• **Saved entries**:
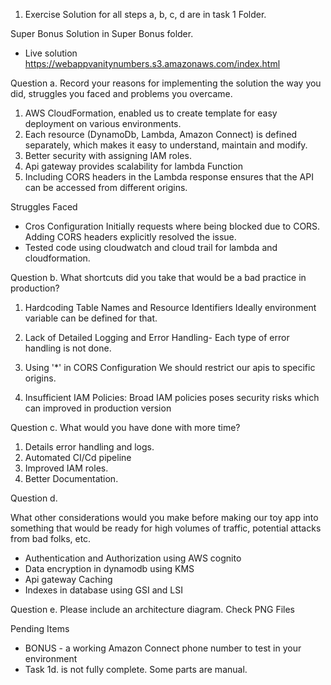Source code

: 1. Exercise
Solution for all steps a, b, c, d are in task 1 Folder.

Super Bonus 
Solution in Super Bonus folder.
- Live solution
https://webappvanitynumbers.s3.amazonaws.com/index.html



Question a.
Record your reasons for implementing the solution the way you did, struggles you
faced and problems you overcame.

1. AWS CloudFormation, enabled us to create template for easy deployment on various environments.
2. Each resource (DynamoDb, Lambda, Amazon Connect) is defined separately, which makes it easy to understand, maintain and modify.
3. Better security with assigning IAM roles.
4. Api gateway provides scalability for lambda Function
5.  Including CORS headers in the Lambda response ensures that the API can be accessed from different origins.

Struggles Faced 
- Cros Configuration
Initially requests where being blocked due to CORS. Adding CORS headers explicitly  resolved the issue.
- Tested code using cloudwatch and cloud trail for lambda and cloudformation.



Question b.
What shortcuts did you take that would be a bad practice in production?
1. Hardcoding Table Names and Resource Identifiers
Ideally environment variable can be defined for that.

2. Lack of Detailed Logging and Error Handling- 
Each type of error handling is not done.

3. Using '*' in CORS Configuration
We should restrict our apis to specific origins.

4. Insufficient IAM Policies:
Broad IAM policies poses security risks which can improved in production version

Question c.
What would you have done with more time? 
1. Details error handling and logs.
2. Automated CI/Cd pipeline
3. Improved IAM roles.
4. Better Documentation.

Question d.

What other considerations would you make before making our toy app into
something that would be ready for high volumes of traffic, potential attacks from bad
folks, etc.

- Authentication and Authorization using AWS cognito
- Data encryption in dynamodb using KMS
- Api gateway Caching
- Indexes in database using GSI and LSI


Question e. Please include an architecture diagram.
Check PNG Files

Pending Items
- BONUS - a working Amazon Connect phone number to test in your environment 
- Task 1d. is not fully complete. Some parts are manual.


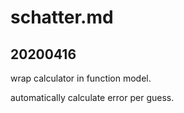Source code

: # schatter.md

## 20200416

wrap calculator in function model.

automatically calculate error per guess.

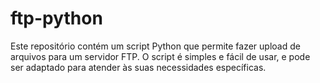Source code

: # ftp-python
Este repositório contém um script Python que permite fazer upload de arquivos para um servidor FTP. O script é simples e fácil de usar, e pode ser adaptado para atender às suas necessidades específicas.
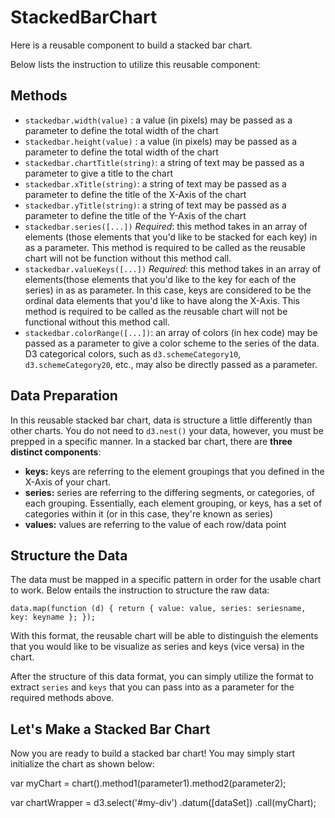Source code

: # StackedBarChart

Here is a reusable component to build a stacked bar chart.

Below lists the instruction to utilize this reusable component:
## **Methods**
- `stackedbar.width(value)` : a value (in pixels) may be passed as a parameter to define the total width of the chart 
- `stackedbar.height(value)` : a value (in pixels) may be passed as a parameter to define the total width of the chart
- `stackedbar.chartTitle(string)`: a string of text may be passed as a parameter to give a title to the chart
- `stackedbar.xTitle(string)`: a string of text may be passed as a parameter to define the title of the X-Axis of the chart
- `stackedbar.yTitle(string)`: a string of text may be passed as a parameter to define the title of the Y-Axis of the chart
- `stackedbar.series([...])` _Required_: this method takes in an array of elements (those elements that you'd like to be stacked for each key) in as a parameter. This method is required to be called as the reusable chart will not be function without this method call. 
- `stackedbar.valueKeys([...])` _Required_: this method takes in an array of elements(those elements that you'd like to the key for each of the series) in as as parameter. In this case, keys are considered to be the ordinal data elements that you'd like to have along the X-Axis. This method is required to be called as the reusable chart will not be functional without this method call.
- `stackedbar.colorRange([...])`: an array of colors (in hex code) may be passed as a parameter to give a color scheme to the series of the data. D3 categorical colors, such as `d3.schemeCategory10`, `d3.schemeCategory20`, etc., may also be directly passed as a parameter.

## **Data Preparation**
In this reusable stacked bar chart, data is structure a little differently than other charts. You do not need to `d3.nest()` your data, however, you must be prepped in a specific manner. 
In a stacked bar chart, there are **three distinct components**:
- **keys:** keys are referring to the element groupings that you defined in the X-Axis of your chart. 
- **series:** series are referring to the differing segments, or categories, of each grouping. Essentially, each element grouping, or keys, has a set of categories within it (or in this case, they're known as series)
- **values:** values are referring to the value of each row/data point

## **Structure the Data**
The data must be mapped in a specific pattern in order for the usable chart to work. Below entails the instruction to structure the raw data:

`data.map(function (d) {
                return {
                    value: value,
                    series: seriesname,
                    key: keyname
                };
            });`

With this format, the reusable chart will be able to distinguish the elements that you would like to be visualize as series and keys (vice versa) in the chart. 

After the structure of this data format, you can simply utilize the format to extract `series` and `keys` that you can pass into as a parameter for the required methods above.  

## **Let's Make a Stacked Bar Chart**
Now you are ready to build a stacked bar chart! You may simply start initialize the chart as shown below:

var myChart = chart().method1(parameter1).method2(parameter2);

var chartWrapper = d3.select('#my-div')
                .datum([dataSet]) 
                .call(myChart); 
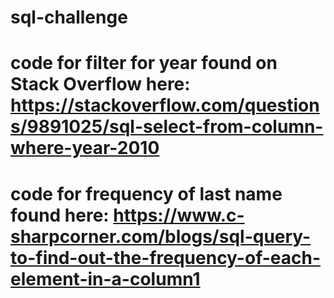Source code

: # sql-challenge
# code for filter for year found on Stack Overflow here: https://stackoverflow.com/questions/9891025/sql-select-from-column-where-year-2010
# code for frequency of last name found here: https://www.c-sharpcorner.com/blogs/sql-query-to-find-out-the-frequency-of-each-element-in-a-column1
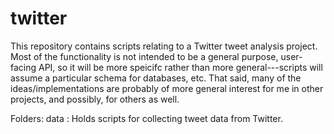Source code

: twitter
=======

This repository contains scripts relating to a Twitter tweet analysis project. Most of the functionality is not intended to be a general purpose, user-facing API, so it will be more speicifc rather than more general---scripts will assume a particular schema for databases, etc. That said, many of the ideas/implementations are probably of more general interest for me in other projects, and possibly, for others as well.

Folders:
    data : Holds scripts for collecting tweet data from Twitter.


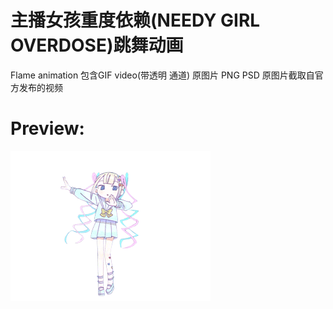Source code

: # 主播女孩重度依赖(NEEDY GIRL OVERDOSE)跳舞动画
Flame animation
包含GIF video(带透明 通道) 原图片  PNG PSD
原图片截取自官方发布的视频

# Preview:

![image](https://raw.githubusercontent.com/wanjiaXG/NEEDY-GIRL-OVERDOSE-DANCE/main/GIF/320x240.gif)
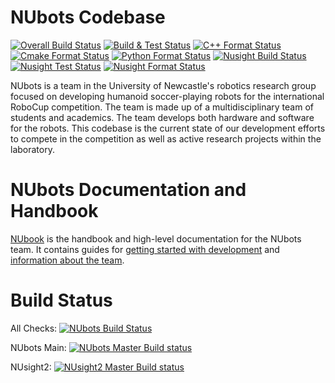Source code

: # NUbots Codebase

[![Overall Build Status](https://img.shields.io/buildkite/85cb206a2615c85981c4e0089b0abb0c6bcd775b3d946ede40/master?label=overall)](https://buildkite.com/nubots/nubots) [![Build & Test Status](https://img.shields.io/badge/dynamic/json?style=flat&label=build%20%26%20test&query=%24.status&url=https%3A%2F%2Fbadge.buildkite.com%2F85cb206a2615c85981c4e0089b0abb0c6bcd775b3d946ede40.json%3Fbranch%3Dmaster%26step%3DBuild%2520generic%2520and%2520Test)](https://buildkite.com/nubots/nubots) [![C++ Format Status](https://img.shields.io/badge/dynamic/json?style=flat&label=c%2B%2B%20format&query=%24.status&url=https%3A%2F%2Fbadge.buildkite.com%2F85cb206a2615c85981c4e0089b0abb0c6bcd775b3d946ede40.json%3Fbranch%3Dmaster%26step%3DValidate%2520C%252B%252B%2520and%2520Protobuf%2520formatting)](https://buildkite.com/nubots/nubots) [![Cmake Format Status](https://img.shields.io/badge/dynamic/json?style=flat&label=cmake%20format&query=%24.status&url=https%3A%2F%2Fbadge.buildkite.com%2F85cb206a2615c85981c4e0089b0abb0c6bcd775b3d946ede40.json%3Fbranch%3Dmaster%26step%3DValidate%2520CMake%2520formatting)](https://buildkite.com/nubots/nubots) [![Python Format Status](https://img.shields.io/badge/dynamic/json?style=flat&label=python%20format&query=%24.status&url=https%3A%2F%2Fbadge.buildkite.com%2F85cb206a2615c85981c4e0089b0abb0c6bcd775b3d946ede40.json%3Fbranch%3Dmaster%26step%3DValidate%2520Python%2520formatting)](https://buildkite.com/nubots/nubots) [![Nusight Build Status](https://img.shields.io/badge/dynamic/json?style=flat&label=nusight%20build&query=%24.status&url=https%3A%2F%2Fbadge.buildkite.com%2F85cb206a2615c85981c4e0089b0abb0c6bcd775b3d946ede40.json%3Fbranch%3Dmaster%26step%3DBuild%2520NUsight2)](https://buildkite.com/nubots/nubots) [![Nusight Test Status](https://img.shields.io/badge/dynamic/json?style=flat&label=nusight%20test&query=%24.status&url=https%3A%2F%2Fbadge.buildkite.com%2F85cb206a2615c85981c4e0089b0abb0c6bcd775b3d946ede40.json%3Fbranch%3Dmaster%26step%3DTest%2520NUsight2)](https://buildkite.com/nubots/nubots) [![Nusight Format Status](https://img.shields.io/badge/dynamic/json?style=flat&label=nusight%20format&query=%24.status&url=https%3A%2F%2Fbadge.buildkite.com%2F85cb206a2615c85981c4e0089b0abb0c6bcd775b3d946ede40.json%3Fbranch%3Dmaster%26step%3DCheck%2520NUsight%2520code%2520with%2520eslint)](https://buildkite.com/nubots/nubots)

NUbots is a team in the University of Newcastle's robotics research group focused on developing humanoid soccer-playing robots for the international RoboCup competition.
The team is made up of a multidisciplinary team of students and academics. The team develops both hardware and software for the robots.
This codebase is the current state of our development efforts to compete in the competition as well as active research projects within the laboratory.

# NUbots Documentation and Handbook

[NUbook](https://nubook.nubots.net/) is the handbook and high-level documentation for the NUbots team.
It contains guides for [getting started with development](https://nubook.nubots.net/guides/main/getting-started) and [information about the team](https://nubook.nubots.net/team/introduction).

# Build Status

All Checks:  [![NUbots Build Status](https://badge.buildkite.com/85cb206a2615c85981c4e0089b0abb0c6bcd775b3d946ede40.svg?branch=master)](https://buildkite.com/nubots/nubots)

NUbots Main:  [![NUbots Master Build status](https://badge.buildkite.com/85cb206a2615c85981c4e0089b0abb0c6bcd775b3d946ede40.svg?branch=master&step=Build%20generic%20and%20Test)](https://buildkite.com/nubots/nubots)

NUsight2:  [![NUsight2 Master Build status](https://badge.buildkite.com/85cb206a2615c85981c4e0089b0abb0c6bcd775b3d946ede40.svg?branch=master&step=Build%20NUsight2)](https://buildkite.com/nubots/nubots)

• **WHAT YOU ARE ASKED TO DO**: Copy nothing past the line containing "Question c.": reproduce every line from the start of the records up to it, skipping pictures.

• **TASK ANSWER**:
Source code

: 1. Exercise
Solution for all steps a, b, c, d are in task 1 Folder.

Super Bonus 
Solution in Super Bonus folder.
- Live solution
https://webappvanitynumbers.s3.amazonaws.com/index.html



Question a.
Record your reasons for implementing the solution the way you did, struggles you
faced and problems you overcame.

1. AWS CloudFormation, enabled us to create template for easy deployment on various environments.
2. Each resource (DynamoDb, Lambda, Amazon Connect) is defined separately, which makes it easy to understand, maintain and modify.
3. Better security with assigning IAM roles.
4. Api gateway provides scalability for lambda Function
5.  Including CORS headers in the Lambda response ensures that the API can be accessed from different origins.

Struggles Faced 
- Cros Configuration
Initially requests where being blocked due to CORS. Adding CORS headers explicitly  resolved the issue.
- Tested code using cloudwatch and cloud trail for lambda and cloudformation.



Question b.
What shortcuts did you take that would be a bad practice in production?
1. Hardcoding Table Names and Resource Identifiers
Ideally environment variable can be defined for that.

2. Lack of Detailed Logging and Error Handling- 
Each type of error handling is not done.

3. Using '*' in CORS Configuration
We should restrict our apis to specific origins.

4. Insufficient IAM Policies:
Broad IAM policies poses security risks which can improved in production version

Question c.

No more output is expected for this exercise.